**YOUR TASK:** Once the line with "2. Choosing an" is found in the entries below, print it and each following line exactly, stopping after the line with "Training and fine-tuning ChatGPT are"; print nothing else.

**DATASET RECORDS:**
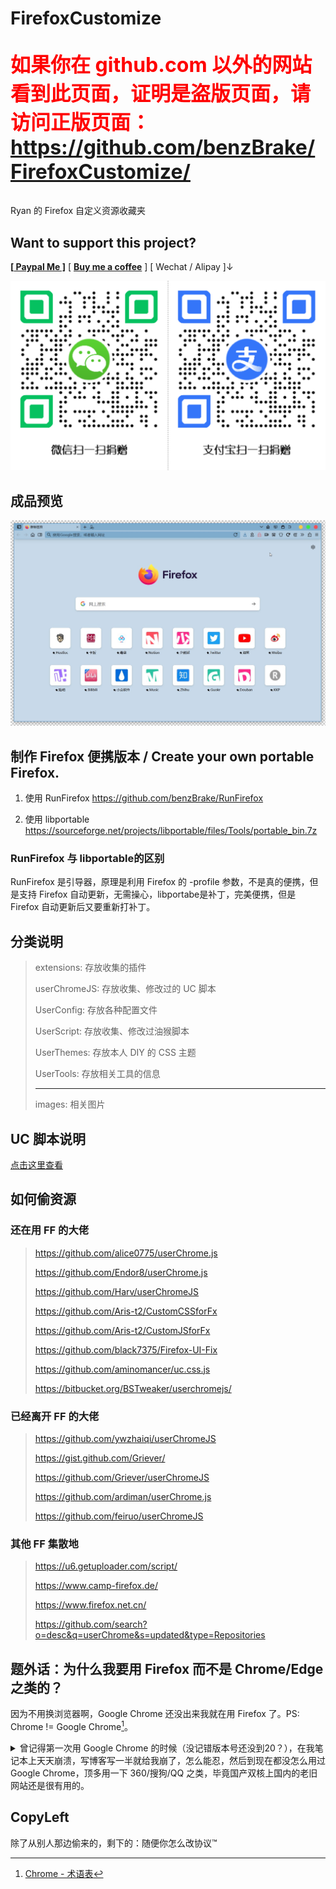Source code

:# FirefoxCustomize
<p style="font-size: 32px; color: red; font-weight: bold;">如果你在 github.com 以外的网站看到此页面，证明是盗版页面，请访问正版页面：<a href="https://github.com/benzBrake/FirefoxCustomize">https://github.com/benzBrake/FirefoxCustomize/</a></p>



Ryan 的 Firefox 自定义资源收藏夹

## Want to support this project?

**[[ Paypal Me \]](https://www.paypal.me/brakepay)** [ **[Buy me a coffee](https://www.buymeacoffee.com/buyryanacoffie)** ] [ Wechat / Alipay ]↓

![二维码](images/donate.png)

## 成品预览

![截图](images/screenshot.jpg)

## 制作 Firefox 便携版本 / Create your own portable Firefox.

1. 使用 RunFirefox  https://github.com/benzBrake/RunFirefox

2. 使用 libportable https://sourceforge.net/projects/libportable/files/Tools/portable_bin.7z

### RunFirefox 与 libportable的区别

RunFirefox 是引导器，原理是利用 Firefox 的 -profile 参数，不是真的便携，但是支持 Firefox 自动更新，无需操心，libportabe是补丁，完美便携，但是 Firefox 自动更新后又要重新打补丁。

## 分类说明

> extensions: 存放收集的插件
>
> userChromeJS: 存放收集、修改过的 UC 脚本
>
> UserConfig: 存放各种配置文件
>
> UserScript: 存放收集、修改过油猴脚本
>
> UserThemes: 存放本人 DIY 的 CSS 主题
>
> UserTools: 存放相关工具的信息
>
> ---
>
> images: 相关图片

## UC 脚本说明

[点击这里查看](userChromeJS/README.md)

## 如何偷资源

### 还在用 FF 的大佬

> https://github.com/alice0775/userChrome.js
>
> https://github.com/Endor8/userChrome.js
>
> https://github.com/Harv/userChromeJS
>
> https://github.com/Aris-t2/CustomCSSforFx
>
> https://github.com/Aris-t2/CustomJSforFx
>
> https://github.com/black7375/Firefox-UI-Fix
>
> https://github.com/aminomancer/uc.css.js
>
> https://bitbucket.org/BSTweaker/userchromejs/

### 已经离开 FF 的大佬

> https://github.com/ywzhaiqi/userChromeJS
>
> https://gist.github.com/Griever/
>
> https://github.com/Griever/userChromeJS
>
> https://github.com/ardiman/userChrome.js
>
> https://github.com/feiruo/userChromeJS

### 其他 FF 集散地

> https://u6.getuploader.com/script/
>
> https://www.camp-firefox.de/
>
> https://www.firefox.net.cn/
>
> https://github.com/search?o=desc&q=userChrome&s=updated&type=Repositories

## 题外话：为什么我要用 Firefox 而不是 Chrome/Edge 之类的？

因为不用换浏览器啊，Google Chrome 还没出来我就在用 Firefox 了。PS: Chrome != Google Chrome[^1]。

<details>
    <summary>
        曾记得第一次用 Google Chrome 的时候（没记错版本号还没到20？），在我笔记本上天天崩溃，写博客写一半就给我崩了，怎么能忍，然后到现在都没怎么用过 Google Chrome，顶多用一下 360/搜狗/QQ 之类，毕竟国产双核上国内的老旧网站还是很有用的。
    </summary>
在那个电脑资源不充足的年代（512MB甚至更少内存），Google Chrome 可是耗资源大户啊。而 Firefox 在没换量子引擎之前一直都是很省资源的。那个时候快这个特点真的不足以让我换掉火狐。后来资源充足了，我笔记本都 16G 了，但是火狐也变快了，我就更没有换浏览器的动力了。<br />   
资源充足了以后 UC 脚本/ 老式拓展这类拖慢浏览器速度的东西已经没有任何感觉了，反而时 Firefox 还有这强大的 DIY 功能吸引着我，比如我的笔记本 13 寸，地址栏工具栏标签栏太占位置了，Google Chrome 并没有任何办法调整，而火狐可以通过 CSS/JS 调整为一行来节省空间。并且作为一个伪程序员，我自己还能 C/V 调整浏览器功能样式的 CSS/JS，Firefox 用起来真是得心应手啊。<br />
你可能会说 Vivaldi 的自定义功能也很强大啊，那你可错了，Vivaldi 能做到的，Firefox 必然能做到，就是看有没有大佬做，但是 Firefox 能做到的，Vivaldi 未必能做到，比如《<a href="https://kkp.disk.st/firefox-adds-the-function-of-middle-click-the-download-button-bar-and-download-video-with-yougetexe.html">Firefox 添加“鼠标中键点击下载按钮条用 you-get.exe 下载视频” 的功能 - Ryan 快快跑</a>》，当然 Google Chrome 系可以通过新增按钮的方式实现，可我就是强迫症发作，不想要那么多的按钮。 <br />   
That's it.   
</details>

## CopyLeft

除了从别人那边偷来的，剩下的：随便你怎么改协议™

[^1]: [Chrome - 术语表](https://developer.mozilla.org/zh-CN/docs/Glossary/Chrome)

...

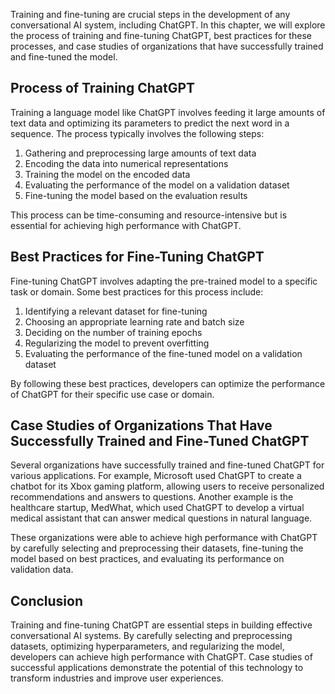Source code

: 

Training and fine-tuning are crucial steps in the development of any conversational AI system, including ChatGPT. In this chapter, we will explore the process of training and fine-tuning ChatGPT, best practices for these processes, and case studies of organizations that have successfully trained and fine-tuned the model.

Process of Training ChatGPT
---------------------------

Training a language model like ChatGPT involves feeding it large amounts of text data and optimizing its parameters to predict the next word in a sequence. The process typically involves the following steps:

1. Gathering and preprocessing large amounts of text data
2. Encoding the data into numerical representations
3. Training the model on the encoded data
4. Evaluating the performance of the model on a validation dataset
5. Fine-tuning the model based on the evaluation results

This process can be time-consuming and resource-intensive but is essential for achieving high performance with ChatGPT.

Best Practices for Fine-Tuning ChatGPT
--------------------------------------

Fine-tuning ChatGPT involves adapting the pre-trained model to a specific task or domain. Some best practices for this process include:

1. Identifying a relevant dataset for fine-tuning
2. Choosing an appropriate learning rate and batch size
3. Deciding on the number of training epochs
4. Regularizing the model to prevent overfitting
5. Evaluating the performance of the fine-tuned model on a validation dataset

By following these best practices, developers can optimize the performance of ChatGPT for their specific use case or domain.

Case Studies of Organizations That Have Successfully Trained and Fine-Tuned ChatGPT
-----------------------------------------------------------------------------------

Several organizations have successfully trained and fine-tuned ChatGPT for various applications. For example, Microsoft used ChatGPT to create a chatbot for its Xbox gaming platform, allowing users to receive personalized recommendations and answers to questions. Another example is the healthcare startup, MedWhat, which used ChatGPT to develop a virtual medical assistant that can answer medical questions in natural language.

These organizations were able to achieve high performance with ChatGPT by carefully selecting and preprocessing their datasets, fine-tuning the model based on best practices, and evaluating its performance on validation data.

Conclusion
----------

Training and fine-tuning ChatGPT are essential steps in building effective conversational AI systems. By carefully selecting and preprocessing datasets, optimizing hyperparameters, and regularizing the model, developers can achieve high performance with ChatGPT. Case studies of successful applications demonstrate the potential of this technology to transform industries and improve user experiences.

==

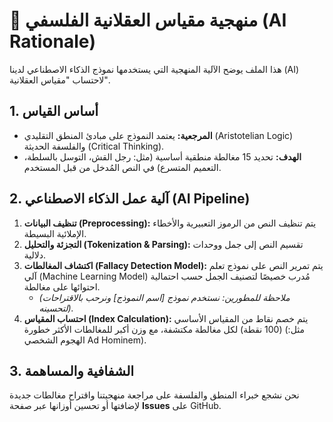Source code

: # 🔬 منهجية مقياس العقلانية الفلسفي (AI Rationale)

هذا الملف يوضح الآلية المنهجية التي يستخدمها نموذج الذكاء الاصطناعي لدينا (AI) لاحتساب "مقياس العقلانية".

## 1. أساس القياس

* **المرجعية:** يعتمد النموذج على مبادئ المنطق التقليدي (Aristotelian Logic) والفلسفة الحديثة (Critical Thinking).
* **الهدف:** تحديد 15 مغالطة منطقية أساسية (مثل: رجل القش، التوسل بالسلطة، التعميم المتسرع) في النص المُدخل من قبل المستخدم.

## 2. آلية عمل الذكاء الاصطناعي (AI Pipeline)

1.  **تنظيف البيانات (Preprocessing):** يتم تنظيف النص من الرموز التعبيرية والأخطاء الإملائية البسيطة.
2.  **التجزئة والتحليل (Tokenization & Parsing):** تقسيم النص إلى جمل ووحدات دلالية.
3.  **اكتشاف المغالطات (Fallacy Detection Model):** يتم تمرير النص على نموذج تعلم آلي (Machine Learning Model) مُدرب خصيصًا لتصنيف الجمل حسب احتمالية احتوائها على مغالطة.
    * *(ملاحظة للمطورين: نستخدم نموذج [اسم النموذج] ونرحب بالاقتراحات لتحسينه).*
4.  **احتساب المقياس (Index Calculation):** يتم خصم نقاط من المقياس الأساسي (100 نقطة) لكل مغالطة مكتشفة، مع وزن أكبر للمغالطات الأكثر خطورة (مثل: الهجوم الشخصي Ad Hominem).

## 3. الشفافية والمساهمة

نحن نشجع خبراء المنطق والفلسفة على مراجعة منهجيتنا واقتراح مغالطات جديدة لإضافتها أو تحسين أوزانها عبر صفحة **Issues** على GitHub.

**RESPONSE FOR THIS EXERCISE:**
2. Choosing an appropriate learning rate and batch size
3. Deciding on the number of training epochs
4. Regularizing the model to prevent overfitting
5. Evaluating the performance of the fine-tuned model on a validation dataset

By following these best practices, developers can optimize the performance of ChatGPT for their specific use case or domain.

Case Studies of Organizations That Have Successfully Trained and Fine-Tuned ChatGPT
-----------------------------------------------------------------------------------

Several organizations have successfully trained and fine-tuned ChatGPT for various applications. For example, Microsoft used ChatGPT to create a chatbot for its Xbox gaming platform, allowing users to receive personalized recommendations and answers to questions. Another example is the healthcare startup, MedWhat, which used ChatGPT to develop a virtual medical assistant that can answer medical questions in natural language.

These organizations were able to achieve high performance with ChatGPT by carefully selecting and preprocessing their datasets, fine-tuning the model based on best practices, and evaluating its performance on validation data.

Conclusion
----------

Training and fine-tuning ChatGPT are essential steps in building effective conversational AI systems. By carefully selecting and preprocessing datasets, optimizing hyperparameters, and regularizing the model, developers can achieve high performance with ChatGPT. Case studies of successful applications demonstrate the potential of this technology to transform industries and improve user experiences.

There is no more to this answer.